Hoeven Outlines Efforts to Combat Inflation, Unlock U.S. Energy Potential & Support Ag Producers

WILLISTON, N.D. – Senator John Hoeven held a roundtable discussion with the Williston Chamber of Commerce today and outlined his efforts to combat inflation. The senator stressed that the Democrats’ $740 billion spending bill and the Biden administration’s burdensome regulatory approach delay and increase costs for energy development, which leads to higher prices and rising inflation throughout the economy. Accordingly, Hoeven is:

  • Working to unlock the potential of America’s energy resources, including its abundant coal, oil and natural gas reserves.
  • Supporting the nation’s farmers and ranchers, including by:
    • Working to ensure reliable transportations services for agriculture producers and other shippers.
    • Providing disaster relief to help producers recover from last year’s historic drought, with Hoeven having recently secured improvements to the row crop disaster aid he funded in September.
  • Pushing back on the Biden administration’s regulatory overreach.
    • The Senate recently passed a resolution that Hoeven helped introduce to nullify the Biden administration’s revisions to the National Environmental Policy Act (NEPA).
    • The resolution would restore reforms that Hoeven supported during the Trump administration to modernize and streamline NEPA reviews, helping prevent delays and reduce costs for projects like pipelines and transmission lines.

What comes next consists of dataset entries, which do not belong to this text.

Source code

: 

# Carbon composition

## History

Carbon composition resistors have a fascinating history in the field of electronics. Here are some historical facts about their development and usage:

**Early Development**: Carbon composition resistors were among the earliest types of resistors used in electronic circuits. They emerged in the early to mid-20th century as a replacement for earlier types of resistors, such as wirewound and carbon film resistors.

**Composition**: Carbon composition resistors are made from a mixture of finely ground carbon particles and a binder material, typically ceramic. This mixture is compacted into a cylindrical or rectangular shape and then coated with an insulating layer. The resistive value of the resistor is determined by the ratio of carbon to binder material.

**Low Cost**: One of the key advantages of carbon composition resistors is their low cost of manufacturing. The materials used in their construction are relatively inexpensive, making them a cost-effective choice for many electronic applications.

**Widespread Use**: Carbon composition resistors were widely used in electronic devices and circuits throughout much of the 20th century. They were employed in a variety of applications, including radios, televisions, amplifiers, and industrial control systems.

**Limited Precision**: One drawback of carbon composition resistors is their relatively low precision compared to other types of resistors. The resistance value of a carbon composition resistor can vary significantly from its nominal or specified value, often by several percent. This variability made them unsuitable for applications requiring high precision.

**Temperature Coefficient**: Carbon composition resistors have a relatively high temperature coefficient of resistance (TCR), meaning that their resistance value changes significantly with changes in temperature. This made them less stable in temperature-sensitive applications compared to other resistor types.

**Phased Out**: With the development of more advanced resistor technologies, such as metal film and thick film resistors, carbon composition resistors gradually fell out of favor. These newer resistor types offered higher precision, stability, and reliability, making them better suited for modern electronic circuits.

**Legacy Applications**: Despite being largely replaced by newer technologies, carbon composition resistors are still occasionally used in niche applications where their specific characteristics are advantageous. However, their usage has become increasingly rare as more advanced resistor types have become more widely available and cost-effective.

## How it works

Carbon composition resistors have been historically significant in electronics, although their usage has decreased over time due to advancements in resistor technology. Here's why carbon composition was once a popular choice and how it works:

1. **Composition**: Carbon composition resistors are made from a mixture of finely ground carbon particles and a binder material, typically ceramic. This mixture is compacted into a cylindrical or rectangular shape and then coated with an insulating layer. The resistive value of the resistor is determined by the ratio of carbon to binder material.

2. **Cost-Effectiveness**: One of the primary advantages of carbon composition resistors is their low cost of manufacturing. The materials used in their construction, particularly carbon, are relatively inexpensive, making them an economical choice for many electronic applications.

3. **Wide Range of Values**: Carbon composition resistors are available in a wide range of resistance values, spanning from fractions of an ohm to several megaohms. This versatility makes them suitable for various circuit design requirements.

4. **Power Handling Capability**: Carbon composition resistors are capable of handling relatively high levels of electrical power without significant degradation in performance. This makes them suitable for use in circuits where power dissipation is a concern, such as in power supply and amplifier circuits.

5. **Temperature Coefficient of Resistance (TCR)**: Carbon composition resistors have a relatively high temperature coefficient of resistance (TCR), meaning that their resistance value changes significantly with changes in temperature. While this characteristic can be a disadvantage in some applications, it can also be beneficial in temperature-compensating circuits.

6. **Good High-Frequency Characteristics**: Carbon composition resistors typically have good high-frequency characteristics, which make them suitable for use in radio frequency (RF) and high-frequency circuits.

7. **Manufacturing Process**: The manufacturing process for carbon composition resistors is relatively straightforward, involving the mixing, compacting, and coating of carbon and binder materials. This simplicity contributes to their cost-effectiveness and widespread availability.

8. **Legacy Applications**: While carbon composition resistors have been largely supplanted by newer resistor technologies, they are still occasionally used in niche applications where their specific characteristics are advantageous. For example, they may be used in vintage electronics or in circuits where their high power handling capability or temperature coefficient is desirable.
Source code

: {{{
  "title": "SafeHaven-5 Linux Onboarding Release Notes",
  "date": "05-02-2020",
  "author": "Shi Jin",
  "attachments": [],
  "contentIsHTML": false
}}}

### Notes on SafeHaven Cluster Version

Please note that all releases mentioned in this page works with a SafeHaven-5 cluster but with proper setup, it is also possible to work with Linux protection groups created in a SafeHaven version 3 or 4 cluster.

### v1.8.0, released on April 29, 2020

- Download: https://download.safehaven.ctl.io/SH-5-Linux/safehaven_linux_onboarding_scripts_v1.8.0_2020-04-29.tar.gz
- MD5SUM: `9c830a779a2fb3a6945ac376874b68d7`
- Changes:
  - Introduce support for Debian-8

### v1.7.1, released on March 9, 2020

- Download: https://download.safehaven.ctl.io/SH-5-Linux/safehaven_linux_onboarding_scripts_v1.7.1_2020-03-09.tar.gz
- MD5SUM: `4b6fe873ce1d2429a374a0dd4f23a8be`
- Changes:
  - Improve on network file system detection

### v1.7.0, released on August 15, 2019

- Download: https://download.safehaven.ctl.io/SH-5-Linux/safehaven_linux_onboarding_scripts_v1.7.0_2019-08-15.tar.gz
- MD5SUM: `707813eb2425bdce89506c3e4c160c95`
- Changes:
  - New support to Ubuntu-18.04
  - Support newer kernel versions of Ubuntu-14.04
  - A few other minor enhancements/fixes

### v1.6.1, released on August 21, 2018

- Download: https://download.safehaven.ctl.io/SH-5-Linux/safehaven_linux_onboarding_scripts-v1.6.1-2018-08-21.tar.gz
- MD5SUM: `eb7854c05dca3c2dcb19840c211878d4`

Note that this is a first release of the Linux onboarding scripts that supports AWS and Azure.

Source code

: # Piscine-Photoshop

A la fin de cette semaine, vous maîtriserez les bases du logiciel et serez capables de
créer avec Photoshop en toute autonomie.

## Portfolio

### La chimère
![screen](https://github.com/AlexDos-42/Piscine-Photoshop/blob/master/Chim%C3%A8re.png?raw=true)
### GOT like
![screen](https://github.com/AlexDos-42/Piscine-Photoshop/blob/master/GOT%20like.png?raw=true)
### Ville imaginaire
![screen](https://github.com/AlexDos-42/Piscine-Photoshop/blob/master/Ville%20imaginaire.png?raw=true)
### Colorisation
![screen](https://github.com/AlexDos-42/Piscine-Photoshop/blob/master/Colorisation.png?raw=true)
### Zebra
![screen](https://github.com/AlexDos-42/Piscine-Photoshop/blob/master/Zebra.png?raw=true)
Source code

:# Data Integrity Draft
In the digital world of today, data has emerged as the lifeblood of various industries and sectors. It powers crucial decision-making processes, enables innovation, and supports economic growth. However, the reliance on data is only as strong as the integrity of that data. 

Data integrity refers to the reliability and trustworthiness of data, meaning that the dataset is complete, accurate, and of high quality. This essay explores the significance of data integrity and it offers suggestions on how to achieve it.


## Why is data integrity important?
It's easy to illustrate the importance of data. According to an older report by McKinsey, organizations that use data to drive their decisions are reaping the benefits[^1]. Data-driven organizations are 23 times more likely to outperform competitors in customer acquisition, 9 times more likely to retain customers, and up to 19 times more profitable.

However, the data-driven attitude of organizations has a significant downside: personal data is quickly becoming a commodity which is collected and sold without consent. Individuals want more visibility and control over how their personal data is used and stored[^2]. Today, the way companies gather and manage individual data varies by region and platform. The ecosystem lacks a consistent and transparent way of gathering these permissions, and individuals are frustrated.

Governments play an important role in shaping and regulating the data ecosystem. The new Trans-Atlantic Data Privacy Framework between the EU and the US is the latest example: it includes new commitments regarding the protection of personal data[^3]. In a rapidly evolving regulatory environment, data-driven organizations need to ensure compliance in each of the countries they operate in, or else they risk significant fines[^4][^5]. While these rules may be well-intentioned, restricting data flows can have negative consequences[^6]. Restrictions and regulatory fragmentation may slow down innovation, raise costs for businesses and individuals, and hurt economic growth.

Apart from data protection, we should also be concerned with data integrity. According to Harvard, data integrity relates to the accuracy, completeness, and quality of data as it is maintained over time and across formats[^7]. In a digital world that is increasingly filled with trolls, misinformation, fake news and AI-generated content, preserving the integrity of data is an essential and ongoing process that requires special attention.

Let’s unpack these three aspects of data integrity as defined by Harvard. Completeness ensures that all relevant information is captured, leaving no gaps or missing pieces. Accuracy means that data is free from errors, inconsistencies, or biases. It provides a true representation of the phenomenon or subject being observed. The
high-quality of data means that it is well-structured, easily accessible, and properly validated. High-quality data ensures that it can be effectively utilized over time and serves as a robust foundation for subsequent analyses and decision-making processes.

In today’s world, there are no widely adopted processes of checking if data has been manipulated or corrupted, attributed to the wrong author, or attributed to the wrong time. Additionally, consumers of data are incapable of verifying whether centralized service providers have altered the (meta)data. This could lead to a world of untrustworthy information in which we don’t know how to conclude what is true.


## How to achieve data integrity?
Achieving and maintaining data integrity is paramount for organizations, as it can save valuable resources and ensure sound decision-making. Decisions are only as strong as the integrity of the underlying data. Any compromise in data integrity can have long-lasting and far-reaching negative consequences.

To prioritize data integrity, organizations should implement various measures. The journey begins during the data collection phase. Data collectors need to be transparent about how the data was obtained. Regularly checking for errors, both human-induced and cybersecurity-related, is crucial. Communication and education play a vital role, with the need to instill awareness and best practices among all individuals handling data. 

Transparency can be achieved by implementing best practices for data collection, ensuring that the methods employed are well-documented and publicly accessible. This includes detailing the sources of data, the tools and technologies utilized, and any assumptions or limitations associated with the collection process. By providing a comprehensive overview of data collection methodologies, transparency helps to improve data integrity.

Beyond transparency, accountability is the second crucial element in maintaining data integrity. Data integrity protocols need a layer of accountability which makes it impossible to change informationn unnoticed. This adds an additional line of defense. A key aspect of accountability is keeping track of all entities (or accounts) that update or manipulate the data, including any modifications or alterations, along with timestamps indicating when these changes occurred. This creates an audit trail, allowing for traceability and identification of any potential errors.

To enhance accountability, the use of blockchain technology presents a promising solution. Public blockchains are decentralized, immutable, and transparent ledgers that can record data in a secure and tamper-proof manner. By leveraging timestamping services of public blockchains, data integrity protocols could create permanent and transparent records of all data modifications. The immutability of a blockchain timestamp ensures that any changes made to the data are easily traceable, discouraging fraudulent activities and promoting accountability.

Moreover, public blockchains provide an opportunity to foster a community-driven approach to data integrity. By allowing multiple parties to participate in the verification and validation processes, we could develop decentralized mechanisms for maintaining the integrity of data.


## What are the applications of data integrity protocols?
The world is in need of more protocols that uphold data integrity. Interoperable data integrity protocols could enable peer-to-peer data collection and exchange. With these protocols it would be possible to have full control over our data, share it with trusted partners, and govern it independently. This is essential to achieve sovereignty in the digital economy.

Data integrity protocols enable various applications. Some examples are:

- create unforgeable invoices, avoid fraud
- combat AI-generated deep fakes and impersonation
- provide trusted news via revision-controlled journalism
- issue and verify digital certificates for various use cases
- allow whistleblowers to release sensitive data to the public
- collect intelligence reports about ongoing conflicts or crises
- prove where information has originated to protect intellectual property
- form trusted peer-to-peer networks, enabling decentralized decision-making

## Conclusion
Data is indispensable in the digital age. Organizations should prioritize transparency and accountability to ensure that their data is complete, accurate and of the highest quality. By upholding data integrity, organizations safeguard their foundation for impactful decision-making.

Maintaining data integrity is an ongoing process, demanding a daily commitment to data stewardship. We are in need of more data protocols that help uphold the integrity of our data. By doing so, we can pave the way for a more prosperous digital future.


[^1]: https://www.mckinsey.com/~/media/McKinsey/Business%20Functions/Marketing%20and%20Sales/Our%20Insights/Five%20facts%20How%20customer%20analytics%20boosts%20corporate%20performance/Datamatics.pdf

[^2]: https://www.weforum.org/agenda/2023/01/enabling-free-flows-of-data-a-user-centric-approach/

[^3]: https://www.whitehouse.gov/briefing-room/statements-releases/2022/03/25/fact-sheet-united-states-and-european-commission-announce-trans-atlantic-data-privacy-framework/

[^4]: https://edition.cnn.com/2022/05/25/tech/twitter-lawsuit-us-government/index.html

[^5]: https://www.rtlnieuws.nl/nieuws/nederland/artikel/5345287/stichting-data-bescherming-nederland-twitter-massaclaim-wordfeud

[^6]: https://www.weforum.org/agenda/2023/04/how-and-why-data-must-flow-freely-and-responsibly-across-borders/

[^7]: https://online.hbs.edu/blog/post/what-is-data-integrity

 “The Biden administration and Congressional Democrats continue to push our nation down the wrong path, imposing burdensome regulations and taxes that increase costs for our energy and agriculture producers, while further increasing federal spending. This just causes more inflation and even higher prices for consumers,” said Hoeven. “We need to take the handcuffs off our energy producers and support our farmers and ranchers to bring down energy and food prices. At the same time, we are working to provide regulatory relief that will empower our nation to build the facilities needed to alleviate supply chain constraints and get goods like energy to market. That’s how you fight inflation and keep our economy strong.”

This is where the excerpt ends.